Associate Director, Center for Global Judaism

.As a greenhorn rabbi, ordained only a matter of weeks ago, I find myself seeking out more experienced religious and non-profit leaders to figure out how they do what they do. While the moment of ordination was meaningful and moving, it did not (at least as far as I can tell!) endow me with new abilities as a leader. I have so much left to learn, especially about what it means to lead.

One of the more interesting pieces of advice I received from a veteran leader in the public sector was to reread Shakespeare’s “Henry V.” In Shakespeare’s depiction of the leader, King Henry, in contrast to other English rulers, spent many of his formative years out among the people, learning about their wants and needs. Rather than shying away from the public or isolating himself within the palace walls, Henry sought to connect with people and their concerns. Even when he assumed the mantel of leadership, he walked among his troops before a key battle to learn where their thoughts were. Henry was not afraid to hear their fears and pain, even when he was the object of their discontent. He sought out the feedback of the people out, both formally and informally, throughout his life.

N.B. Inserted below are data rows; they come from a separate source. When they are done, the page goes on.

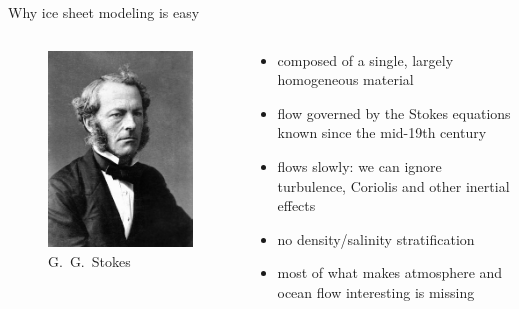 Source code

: \documentclass[hide notes,intlimits,unknownkeysallowed]{beamer}
\begin{document}
\begin{frame}{Why ice sheet modeling is easy}
  \begin{columns}[c]
    \begin{column}{.28\linewidth}
      \begin{figure}
        \includegraphics[width=\linewidth]{ggstokes}
        \\ \scriptsize{G.~G.~Stokes}
      \end{figure}
    \end{column}
    \begin{column}{.67\linewidth}
      \begin{itemize}[<+- | alert@+>]
      \item composed of a single, largely homogeneous material
      \item flow governed by the Stokes equations known since the mid-19th century
      \item flows slowly: we can ignore turbulence, Coriolis and other inertial effects
      \item no density/salinity stratification
      \item most of what makes atmosphere and ocean flow interesting is missing
      \end{itemize}
    \end{column}
  \end{columns}
\end{frame}
\end{document}
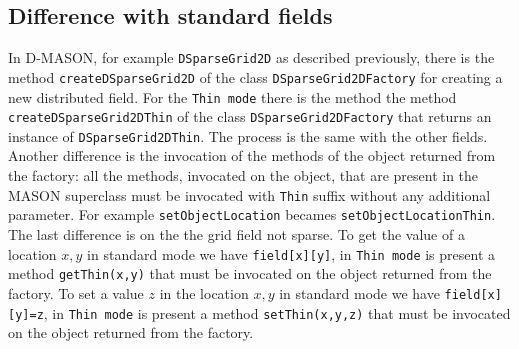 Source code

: \documentclass{article}
\begin{document}
\subsection{Difference with standard fields}
In D-MASON, for example \texttt{DSparseGrid2D} as
described previously, there is the method \texttt{createDSparseGrid2D} of the
class \texttt{DSparseGrid2DFactory} for creating a new distributed field. For
the \texttt{Thin mode} there is the method the method
\texttt{createDSparseGrid2DThin} of the class \texttt{DSparseGrid2DFactory}
that returns an instance of \texttt{DSparseGrid2DThin}. The process is the same
with the other fields. Another difference is the invocation of the methods of
the object returned from the factory: all the methods, invocated on the object,
that are present in the MASON superclass must be invocated with \texttt{Thin}
suffix without any additional parameter. For example \texttt{setObjectLocation}
becames \texttt{setObjectLocationThin}. The last difference is on the the grid
field not sparse. To get the value of a location $x,y$ in standard mode we have
\texttt{field[x][y]}, in \texttt{Thin mode} is present a method
\texttt{getThin(x,y)} that must be invocated on the object returned from the
factory. To set a value $z$ in the location $x,y$ in standard mode we have
\texttt{field[x][y]=z}, in \texttt{Thin mode} is present a method
\texttt{setThin(x,y,z)} that must be invocated on the object returned from the
factory.
\end{document}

Henry V’s example of leadership, though an imperfect analogue for clergy to be sure, evokes a lesson that does still very much apply: religious leaders need not only learn about the aches and pains of people, but must also be able to hear people’s criticism of them as leaders. This is, of course, no easy feat. It requires several interrelated skills, including the ability to receive another person’s criticism of you and discern what to do about it.

Interestingly, Shakespeare’s presentation of Henry V drew into sharp relief a figure that I usually associate more immediately with religious leadership: Moses. When reading this week’s Torah portion of Korah, I was struck by Moses’ strengths and limitations as a leader.

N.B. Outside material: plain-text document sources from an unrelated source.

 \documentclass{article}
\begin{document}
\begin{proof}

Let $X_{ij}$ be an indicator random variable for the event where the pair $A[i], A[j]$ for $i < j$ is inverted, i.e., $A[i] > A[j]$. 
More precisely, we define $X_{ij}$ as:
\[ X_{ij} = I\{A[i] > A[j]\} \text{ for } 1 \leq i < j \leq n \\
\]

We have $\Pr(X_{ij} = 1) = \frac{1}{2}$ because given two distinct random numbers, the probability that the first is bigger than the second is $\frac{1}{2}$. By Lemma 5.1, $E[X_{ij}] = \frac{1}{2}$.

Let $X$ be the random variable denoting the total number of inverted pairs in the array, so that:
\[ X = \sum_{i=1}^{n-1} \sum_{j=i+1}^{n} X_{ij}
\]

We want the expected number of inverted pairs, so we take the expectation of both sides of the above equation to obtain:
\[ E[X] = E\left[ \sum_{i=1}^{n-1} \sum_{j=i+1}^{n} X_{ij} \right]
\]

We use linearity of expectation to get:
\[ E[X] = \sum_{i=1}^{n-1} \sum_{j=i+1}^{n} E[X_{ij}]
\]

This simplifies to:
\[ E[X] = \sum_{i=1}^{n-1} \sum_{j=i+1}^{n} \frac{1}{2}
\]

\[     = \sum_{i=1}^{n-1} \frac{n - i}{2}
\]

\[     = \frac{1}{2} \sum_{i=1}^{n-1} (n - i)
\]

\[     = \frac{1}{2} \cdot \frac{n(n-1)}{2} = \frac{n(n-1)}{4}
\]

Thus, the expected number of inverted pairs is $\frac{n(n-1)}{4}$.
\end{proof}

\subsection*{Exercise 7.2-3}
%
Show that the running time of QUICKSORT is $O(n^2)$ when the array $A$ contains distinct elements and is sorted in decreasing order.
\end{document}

Adopted into the royal family of Egypt as an infant, Moses spent many of his formative years behind palace walls. Key moments in Moses’ growth took place as he left the safe confines of his childhood home and interacted with more and more people. His leadership journey began by witnessing the pain and suffering of the Israelite slaves, ultimately killing an abusive Egyptian taskmaster and fleeing into the wilderness (Exodus 2).

It was in the open air of Midian, far from the palace of his youth, that Moses learned to connect more deeply with other people (including his wife Zipporah) and with God. It was there that Moses was commissioned as a prophet and sent by God to lead the people of Israel to freedom.

Yet, I wonder if traces of Moses’ insular upbringing, living apart from most Egyptians — and for that matter from most Israelites — endured throughout his life. It is unclear to me that Moses spent significant time engaging in conversation with the members of his community, inviting them to share with him their hopes and fears, and their opinions of him as their leader. Even in initially playing the role of mediator in disputes large and small (see Exodus 18), Moses mostly heard from the Israelites in times of dispute or distress. What about the times in between?

This week’s Torah portion is named for the rebel who seemed to have seized upon this weakness, creating a disruptive place for himself in the gap between Moses and the community. Long after the glow of the exodus had passed, Korah led a rebellion of two hundred and fifty community representatives against Moses and Aaron. In challenging the Israelite leaders, he asked a stinging question: “Why then do you raise yourselves above the Lord’s congregation?” (Exodus 16:3).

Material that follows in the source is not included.